(Pictures paired with source code)
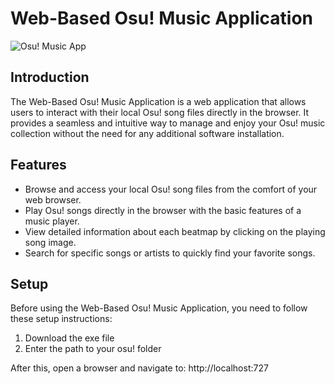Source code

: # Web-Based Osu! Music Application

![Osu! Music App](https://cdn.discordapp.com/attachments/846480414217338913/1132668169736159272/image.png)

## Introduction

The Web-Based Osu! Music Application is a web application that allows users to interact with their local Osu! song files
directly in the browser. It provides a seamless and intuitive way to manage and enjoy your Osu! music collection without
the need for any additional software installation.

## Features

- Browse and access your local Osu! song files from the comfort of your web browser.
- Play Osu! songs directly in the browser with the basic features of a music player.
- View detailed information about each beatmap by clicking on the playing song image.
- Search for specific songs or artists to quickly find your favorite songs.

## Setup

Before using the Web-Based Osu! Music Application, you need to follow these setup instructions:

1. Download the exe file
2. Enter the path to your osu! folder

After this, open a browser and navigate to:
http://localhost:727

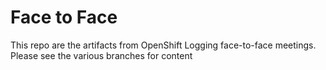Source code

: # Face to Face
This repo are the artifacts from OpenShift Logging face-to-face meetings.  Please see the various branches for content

---

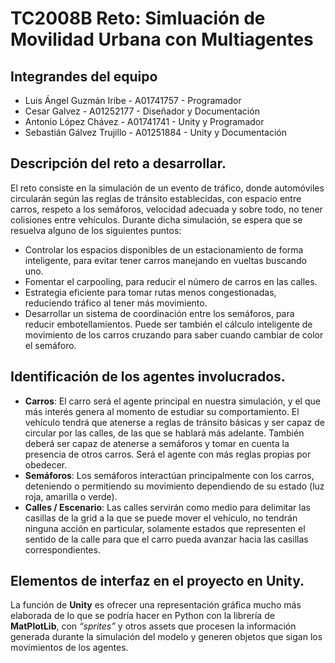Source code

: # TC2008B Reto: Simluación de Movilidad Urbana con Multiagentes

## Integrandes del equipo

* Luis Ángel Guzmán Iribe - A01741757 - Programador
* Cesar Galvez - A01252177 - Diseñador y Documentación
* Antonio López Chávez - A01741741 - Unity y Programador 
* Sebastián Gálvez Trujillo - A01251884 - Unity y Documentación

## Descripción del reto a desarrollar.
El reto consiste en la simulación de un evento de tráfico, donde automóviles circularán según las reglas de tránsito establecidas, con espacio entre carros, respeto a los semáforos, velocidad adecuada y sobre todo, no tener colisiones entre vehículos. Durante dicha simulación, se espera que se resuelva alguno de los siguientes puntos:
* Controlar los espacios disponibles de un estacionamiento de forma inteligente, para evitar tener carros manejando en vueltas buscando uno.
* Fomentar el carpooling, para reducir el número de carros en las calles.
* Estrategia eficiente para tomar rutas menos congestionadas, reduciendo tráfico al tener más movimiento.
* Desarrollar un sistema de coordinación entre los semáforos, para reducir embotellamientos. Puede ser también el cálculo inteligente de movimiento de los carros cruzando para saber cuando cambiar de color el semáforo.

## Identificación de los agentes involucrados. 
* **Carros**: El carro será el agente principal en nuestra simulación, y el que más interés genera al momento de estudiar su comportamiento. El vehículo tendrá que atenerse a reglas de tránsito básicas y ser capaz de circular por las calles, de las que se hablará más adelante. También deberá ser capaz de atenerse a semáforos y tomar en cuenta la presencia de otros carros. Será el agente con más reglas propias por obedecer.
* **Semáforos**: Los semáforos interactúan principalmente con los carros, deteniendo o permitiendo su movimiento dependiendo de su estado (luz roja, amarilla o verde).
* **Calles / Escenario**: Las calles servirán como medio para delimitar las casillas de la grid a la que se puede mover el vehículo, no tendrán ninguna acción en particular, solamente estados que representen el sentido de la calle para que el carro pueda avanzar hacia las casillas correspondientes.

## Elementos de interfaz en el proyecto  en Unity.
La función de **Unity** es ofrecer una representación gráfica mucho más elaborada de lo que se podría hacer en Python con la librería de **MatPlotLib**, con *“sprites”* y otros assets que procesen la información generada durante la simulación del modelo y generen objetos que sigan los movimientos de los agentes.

▶ _Task objective_: Your answer should be one number: how many lines in the records above include "Documentación".

▶ _Response_: 2